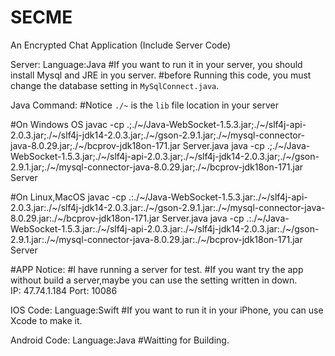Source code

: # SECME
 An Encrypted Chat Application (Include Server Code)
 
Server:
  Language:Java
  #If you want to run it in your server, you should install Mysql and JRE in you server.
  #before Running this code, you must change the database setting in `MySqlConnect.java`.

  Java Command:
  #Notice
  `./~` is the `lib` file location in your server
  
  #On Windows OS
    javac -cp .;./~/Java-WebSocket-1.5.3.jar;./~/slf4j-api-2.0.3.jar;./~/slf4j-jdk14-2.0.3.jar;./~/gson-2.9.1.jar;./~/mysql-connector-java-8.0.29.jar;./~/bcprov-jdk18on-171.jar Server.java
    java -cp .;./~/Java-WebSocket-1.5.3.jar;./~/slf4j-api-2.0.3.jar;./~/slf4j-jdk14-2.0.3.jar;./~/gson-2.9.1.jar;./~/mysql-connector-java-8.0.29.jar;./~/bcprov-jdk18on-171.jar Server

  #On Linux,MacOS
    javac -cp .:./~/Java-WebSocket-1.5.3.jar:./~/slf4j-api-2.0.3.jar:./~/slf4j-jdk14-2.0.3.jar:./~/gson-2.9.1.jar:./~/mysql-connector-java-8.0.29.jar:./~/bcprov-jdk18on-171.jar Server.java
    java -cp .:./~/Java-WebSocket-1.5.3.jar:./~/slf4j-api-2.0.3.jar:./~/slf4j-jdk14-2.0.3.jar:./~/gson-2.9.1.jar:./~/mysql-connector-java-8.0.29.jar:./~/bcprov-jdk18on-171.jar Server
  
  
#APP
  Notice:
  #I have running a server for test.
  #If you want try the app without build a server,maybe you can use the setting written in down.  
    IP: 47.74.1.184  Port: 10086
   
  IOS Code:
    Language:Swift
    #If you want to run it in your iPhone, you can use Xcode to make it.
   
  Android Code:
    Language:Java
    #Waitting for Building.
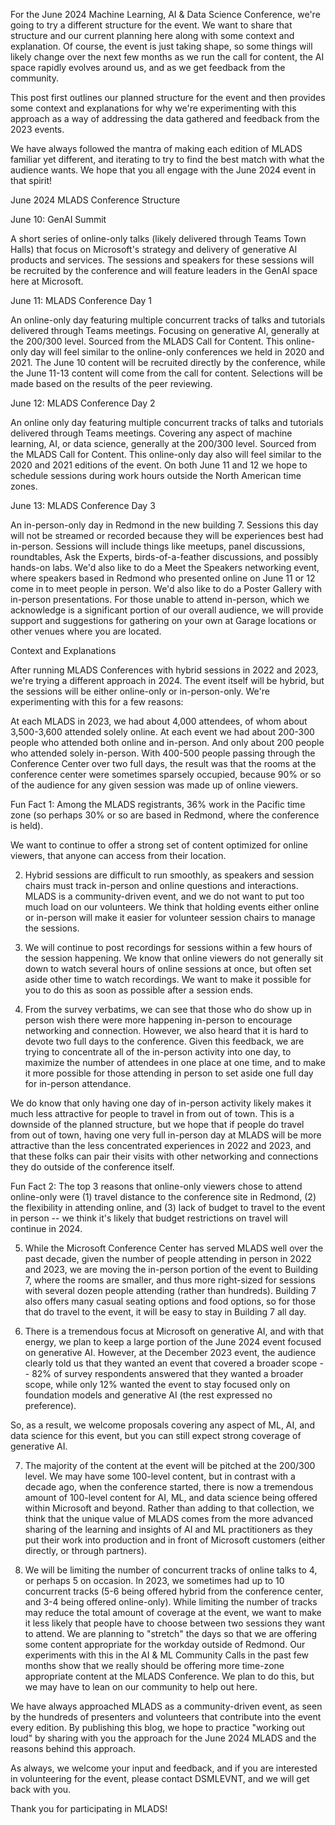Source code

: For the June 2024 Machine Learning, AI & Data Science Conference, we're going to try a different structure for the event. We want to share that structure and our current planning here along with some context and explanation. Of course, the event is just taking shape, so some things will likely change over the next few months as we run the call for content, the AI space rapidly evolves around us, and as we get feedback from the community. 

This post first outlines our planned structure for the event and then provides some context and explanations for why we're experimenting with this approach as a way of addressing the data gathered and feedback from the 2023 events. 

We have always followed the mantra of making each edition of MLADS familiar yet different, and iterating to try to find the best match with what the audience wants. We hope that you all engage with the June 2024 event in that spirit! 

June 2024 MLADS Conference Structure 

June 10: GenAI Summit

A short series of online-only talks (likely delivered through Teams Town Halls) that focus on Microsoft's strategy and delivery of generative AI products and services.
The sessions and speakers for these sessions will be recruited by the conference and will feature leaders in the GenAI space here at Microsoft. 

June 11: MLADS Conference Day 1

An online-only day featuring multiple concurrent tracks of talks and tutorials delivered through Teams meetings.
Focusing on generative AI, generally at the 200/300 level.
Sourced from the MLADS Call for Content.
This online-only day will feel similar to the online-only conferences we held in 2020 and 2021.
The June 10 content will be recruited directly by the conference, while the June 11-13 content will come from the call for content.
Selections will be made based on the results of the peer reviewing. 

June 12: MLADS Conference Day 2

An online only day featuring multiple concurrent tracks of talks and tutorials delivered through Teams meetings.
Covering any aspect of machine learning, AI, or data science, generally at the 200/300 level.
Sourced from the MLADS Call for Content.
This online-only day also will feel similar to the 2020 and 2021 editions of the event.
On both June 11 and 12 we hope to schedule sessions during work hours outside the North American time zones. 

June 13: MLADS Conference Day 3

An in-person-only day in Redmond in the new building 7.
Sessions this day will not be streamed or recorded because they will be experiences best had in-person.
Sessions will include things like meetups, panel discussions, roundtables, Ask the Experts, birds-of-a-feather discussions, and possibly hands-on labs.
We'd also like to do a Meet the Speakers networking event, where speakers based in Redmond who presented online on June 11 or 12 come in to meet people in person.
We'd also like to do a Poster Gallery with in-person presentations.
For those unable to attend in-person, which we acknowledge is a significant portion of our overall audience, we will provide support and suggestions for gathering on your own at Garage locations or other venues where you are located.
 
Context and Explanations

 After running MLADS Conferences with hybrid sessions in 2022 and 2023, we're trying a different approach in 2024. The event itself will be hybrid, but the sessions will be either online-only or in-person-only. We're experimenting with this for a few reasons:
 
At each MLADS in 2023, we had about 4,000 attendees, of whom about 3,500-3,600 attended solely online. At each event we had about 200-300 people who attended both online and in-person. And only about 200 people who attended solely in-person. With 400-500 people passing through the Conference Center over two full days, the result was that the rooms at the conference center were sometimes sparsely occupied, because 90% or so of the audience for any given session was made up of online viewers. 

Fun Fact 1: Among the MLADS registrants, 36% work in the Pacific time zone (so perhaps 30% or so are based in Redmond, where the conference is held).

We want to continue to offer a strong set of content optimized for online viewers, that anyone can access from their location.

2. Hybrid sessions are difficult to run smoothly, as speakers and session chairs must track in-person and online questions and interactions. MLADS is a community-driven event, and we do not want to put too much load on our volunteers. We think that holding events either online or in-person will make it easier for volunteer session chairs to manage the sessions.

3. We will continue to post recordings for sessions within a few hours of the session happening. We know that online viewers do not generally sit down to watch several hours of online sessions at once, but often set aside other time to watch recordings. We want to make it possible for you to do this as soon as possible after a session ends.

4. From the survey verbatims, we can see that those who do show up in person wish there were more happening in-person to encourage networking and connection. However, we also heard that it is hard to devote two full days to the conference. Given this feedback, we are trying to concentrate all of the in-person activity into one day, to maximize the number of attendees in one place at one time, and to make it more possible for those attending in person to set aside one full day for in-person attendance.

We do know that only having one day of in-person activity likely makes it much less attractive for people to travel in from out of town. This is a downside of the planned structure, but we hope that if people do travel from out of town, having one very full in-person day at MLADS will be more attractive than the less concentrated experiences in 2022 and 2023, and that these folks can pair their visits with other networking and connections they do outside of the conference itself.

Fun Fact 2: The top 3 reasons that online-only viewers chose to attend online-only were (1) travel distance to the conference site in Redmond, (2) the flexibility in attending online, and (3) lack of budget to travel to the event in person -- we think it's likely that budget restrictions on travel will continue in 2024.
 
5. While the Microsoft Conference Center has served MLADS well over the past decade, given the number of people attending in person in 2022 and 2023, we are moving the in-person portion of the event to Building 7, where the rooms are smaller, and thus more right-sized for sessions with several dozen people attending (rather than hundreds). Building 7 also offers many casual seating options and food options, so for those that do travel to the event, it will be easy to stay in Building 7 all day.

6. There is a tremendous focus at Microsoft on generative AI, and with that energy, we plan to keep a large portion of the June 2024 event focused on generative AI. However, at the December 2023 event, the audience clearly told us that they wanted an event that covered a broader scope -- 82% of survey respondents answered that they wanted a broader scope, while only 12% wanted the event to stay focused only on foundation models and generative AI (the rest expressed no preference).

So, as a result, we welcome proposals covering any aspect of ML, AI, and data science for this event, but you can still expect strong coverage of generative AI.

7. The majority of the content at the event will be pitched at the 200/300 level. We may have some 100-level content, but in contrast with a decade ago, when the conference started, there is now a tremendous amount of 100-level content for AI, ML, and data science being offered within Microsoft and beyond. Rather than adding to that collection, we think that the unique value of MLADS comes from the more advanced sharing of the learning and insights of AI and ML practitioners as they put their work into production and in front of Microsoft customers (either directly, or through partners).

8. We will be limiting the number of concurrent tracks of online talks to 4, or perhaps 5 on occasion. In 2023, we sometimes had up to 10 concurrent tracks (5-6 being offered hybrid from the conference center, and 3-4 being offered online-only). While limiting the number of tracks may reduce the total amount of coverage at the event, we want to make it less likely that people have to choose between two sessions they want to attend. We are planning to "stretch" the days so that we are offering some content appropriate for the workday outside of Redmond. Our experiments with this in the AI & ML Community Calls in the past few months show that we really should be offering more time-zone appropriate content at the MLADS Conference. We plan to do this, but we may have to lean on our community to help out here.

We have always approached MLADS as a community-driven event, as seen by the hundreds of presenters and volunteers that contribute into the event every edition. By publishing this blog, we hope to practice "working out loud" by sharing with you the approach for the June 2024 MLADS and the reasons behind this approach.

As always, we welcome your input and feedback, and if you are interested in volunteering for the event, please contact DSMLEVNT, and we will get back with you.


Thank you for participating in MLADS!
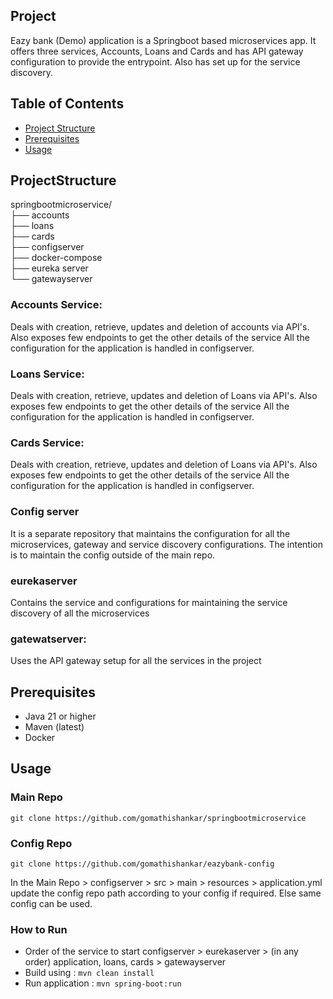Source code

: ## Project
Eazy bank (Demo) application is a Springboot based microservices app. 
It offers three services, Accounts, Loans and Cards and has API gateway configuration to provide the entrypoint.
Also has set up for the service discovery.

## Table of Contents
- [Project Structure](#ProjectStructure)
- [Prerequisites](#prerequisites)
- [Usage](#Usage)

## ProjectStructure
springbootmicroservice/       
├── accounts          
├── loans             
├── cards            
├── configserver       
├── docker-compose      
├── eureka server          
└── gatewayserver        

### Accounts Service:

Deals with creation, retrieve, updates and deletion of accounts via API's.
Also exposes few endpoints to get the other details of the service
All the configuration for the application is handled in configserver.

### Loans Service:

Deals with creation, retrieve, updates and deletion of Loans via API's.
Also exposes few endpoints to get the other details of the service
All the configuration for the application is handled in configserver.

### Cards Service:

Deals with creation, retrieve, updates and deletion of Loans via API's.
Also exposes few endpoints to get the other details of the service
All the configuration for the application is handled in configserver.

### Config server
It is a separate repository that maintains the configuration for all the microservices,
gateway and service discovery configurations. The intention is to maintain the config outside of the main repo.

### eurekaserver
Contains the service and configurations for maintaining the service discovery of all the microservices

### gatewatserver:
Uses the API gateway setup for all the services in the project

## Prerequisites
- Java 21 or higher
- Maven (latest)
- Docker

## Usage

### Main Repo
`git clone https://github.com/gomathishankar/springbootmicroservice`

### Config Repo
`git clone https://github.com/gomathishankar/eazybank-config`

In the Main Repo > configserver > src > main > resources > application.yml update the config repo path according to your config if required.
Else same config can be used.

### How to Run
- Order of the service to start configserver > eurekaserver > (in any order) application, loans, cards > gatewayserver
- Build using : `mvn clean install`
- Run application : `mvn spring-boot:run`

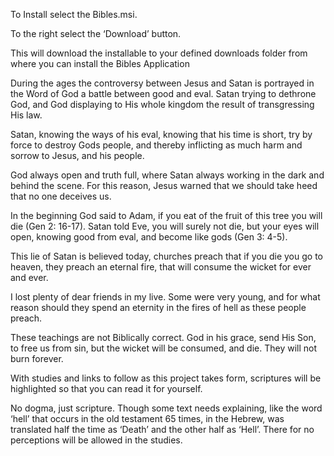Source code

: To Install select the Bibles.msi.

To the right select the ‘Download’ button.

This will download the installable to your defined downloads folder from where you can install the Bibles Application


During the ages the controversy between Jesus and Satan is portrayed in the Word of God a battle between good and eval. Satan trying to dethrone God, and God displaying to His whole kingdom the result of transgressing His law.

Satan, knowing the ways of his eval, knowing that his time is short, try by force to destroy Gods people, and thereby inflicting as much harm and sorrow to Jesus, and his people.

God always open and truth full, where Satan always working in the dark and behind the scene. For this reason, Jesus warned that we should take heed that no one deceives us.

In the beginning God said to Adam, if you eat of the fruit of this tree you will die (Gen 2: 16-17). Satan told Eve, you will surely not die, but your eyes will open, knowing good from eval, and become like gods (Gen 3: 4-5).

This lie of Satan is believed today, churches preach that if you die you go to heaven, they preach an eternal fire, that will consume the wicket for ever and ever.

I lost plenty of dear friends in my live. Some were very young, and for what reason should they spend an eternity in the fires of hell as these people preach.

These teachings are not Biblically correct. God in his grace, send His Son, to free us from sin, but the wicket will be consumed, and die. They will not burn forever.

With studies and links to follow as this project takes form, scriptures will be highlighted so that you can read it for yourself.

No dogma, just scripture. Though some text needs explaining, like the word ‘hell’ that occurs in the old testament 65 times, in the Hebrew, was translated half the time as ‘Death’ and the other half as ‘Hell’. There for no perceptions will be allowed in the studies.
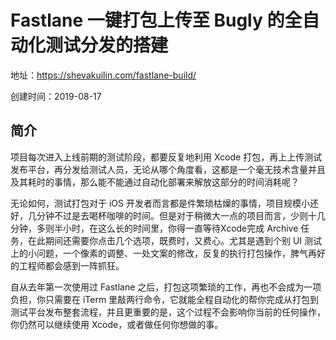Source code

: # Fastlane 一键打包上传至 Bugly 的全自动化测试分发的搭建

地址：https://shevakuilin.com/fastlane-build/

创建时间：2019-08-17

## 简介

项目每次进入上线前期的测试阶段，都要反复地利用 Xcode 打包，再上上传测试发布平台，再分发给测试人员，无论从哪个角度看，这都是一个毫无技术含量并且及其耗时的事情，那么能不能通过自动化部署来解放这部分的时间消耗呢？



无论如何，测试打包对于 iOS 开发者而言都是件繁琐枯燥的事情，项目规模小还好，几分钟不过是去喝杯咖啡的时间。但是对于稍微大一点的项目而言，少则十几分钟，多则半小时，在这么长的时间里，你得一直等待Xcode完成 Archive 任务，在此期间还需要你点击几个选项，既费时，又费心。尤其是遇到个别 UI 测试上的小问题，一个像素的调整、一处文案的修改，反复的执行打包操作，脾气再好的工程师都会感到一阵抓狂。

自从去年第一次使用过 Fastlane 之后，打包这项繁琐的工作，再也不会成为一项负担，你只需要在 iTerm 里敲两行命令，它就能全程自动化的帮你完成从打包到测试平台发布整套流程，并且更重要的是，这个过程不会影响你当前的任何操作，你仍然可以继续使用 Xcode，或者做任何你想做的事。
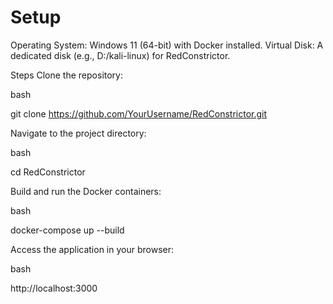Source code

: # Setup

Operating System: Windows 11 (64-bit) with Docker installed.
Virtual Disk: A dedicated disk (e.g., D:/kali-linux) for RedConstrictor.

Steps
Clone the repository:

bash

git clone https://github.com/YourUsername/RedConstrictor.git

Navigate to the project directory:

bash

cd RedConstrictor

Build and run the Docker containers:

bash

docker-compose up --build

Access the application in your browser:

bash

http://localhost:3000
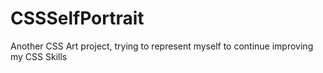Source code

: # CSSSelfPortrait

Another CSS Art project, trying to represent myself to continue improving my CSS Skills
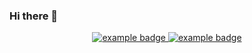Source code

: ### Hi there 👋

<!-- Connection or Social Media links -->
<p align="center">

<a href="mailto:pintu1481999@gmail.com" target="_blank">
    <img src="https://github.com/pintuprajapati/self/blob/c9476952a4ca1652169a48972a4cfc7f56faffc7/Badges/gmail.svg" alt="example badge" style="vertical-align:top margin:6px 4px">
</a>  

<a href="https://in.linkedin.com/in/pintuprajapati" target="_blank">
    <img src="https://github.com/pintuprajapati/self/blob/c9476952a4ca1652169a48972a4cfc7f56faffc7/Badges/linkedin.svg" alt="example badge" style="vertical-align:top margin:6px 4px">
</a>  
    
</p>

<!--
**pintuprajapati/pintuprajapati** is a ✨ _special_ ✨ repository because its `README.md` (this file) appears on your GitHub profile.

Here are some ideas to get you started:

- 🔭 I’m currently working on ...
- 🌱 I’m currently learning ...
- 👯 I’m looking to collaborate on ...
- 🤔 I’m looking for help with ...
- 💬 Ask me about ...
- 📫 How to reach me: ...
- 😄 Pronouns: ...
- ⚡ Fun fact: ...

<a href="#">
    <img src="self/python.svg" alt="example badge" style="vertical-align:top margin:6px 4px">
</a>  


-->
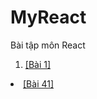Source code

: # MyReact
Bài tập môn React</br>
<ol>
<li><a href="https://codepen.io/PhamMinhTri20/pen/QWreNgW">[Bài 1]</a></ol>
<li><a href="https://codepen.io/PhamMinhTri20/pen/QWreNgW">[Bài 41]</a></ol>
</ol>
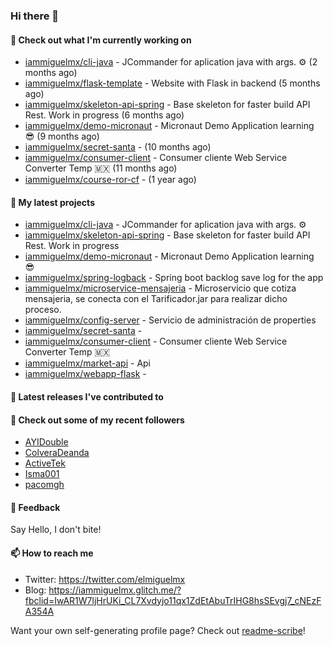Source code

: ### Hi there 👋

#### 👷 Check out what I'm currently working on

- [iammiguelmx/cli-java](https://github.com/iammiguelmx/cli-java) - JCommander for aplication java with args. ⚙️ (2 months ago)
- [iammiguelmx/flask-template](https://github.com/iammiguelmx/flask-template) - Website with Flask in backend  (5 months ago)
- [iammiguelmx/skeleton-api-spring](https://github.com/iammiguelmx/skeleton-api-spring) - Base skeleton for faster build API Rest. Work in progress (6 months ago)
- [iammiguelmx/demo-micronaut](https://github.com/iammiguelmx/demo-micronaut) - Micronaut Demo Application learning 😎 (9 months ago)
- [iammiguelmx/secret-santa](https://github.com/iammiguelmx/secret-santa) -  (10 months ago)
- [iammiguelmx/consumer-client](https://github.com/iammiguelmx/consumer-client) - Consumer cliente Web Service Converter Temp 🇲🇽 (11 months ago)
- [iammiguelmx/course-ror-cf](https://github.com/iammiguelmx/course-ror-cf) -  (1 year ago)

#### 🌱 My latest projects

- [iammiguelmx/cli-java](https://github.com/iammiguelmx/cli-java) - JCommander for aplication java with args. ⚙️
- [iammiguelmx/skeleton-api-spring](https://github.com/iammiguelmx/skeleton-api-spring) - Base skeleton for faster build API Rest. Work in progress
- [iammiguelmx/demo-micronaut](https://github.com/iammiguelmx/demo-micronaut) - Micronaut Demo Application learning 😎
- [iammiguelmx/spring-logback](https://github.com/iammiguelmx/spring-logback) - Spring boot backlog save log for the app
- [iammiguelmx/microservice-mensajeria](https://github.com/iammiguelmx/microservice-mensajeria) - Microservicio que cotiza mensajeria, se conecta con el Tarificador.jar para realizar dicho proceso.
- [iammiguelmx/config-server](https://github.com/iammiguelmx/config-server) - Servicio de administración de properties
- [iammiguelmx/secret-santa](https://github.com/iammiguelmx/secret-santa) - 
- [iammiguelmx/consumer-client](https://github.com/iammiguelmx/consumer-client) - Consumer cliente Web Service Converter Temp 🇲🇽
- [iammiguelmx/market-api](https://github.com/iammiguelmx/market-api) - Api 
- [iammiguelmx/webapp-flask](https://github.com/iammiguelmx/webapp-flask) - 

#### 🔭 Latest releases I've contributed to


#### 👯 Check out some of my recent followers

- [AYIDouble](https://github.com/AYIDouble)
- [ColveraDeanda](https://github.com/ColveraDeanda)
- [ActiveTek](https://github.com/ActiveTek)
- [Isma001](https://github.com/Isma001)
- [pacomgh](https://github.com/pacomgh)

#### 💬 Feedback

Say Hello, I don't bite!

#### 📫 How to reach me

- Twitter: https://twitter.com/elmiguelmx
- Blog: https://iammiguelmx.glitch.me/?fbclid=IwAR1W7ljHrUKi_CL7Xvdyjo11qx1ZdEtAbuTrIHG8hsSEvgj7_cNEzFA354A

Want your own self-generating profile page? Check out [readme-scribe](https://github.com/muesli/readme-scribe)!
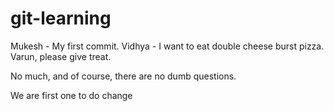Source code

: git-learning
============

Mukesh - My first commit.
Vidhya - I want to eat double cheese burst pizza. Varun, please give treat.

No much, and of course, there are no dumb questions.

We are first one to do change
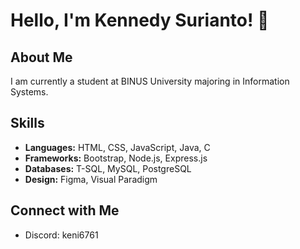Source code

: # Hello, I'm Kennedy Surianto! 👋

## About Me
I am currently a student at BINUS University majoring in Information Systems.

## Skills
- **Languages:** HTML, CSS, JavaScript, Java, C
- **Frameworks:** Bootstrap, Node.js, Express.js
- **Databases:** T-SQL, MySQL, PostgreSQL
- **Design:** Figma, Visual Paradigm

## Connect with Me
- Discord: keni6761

..............................

> _WHAT TO PRODUCE_
From the entries above, copy exactly the lines starting at the one with "docker-compose up --build" and stopping at the one with "(2 months ago)", keeping both ends. Drop the pictures.

> _WRITTEN SOLUTION_
docker-compose up --build

Access the application in your browser:

bash

http://localhost:3000
Source code

: # CSSSelfPortrait

Another CSS Art project, trying to represent myself to continue improving my CSS Skills
Source code

: ### Hi there 👋

<!-- Connection or Social Media links -->
<p align="center">

<a href="mailto:pintu1481999@gmail.com" target="_blank">
    <img src="https://github.com/pintuprajapati/self/blob/c9476952a4ca1652169a48972a4cfc7f56faffc7/Badges/gmail.svg" alt="example badge" style="vertical-align:top margin:6px 4px">
</a>  

<a href="https://in.linkedin.com/in/pintuprajapati" target="_blank">
    <img src="https://github.com/pintuprajapati/self/blob/c9476952a4ca1652169a48972a4cfc7f56faffc7/Badges/linkedin.svg" alt="example badge" style="vertical-align:top margin:6px 4px">
</a>  
    
</p>

<!--
**pintuprajapati/pintuprajapati** is a ✨ _special_ ✨ repository because its `README.md` (this file) appears on your GitHub profile.

Here are some ideas to get you started:

- 🔭 I’m currently working on ...
- 🌱 I’m currently learning ...
- 👯 I’m looking to collaborate on ...
- 🤔 I’m looking for help with ...
- 💬 Ask me about ...
- 📫 How to reach me: ...
- 😄 Pronouns: ...
- ⚡ Fun fact: ...

<a href="#">
    <img src="self/python.svg" alt="example badge" style="vertical-align:top margin:6px 4px">
</a>  


-->
Source code

: # MyReact
Bài tập môn React</br>
<ol>
<li><a href="https://codepen.io/PhamMinhTri20/pen/QWreNgW">[Bài 1]</a></ol>
<li><a href="https://codepen.io/PhamMinhTri20/pen/QWreNgW">[Bài 41]</a></ol>
</ol>
Source code

: ### Hi there 👋

#### 👷 Check out what I'm currently working on

- [iammiguelmx/cli-java](https://github.com/iammiguelmx/cli-java) - JCommander for aplication java with args. ⚙️ (2 months ago)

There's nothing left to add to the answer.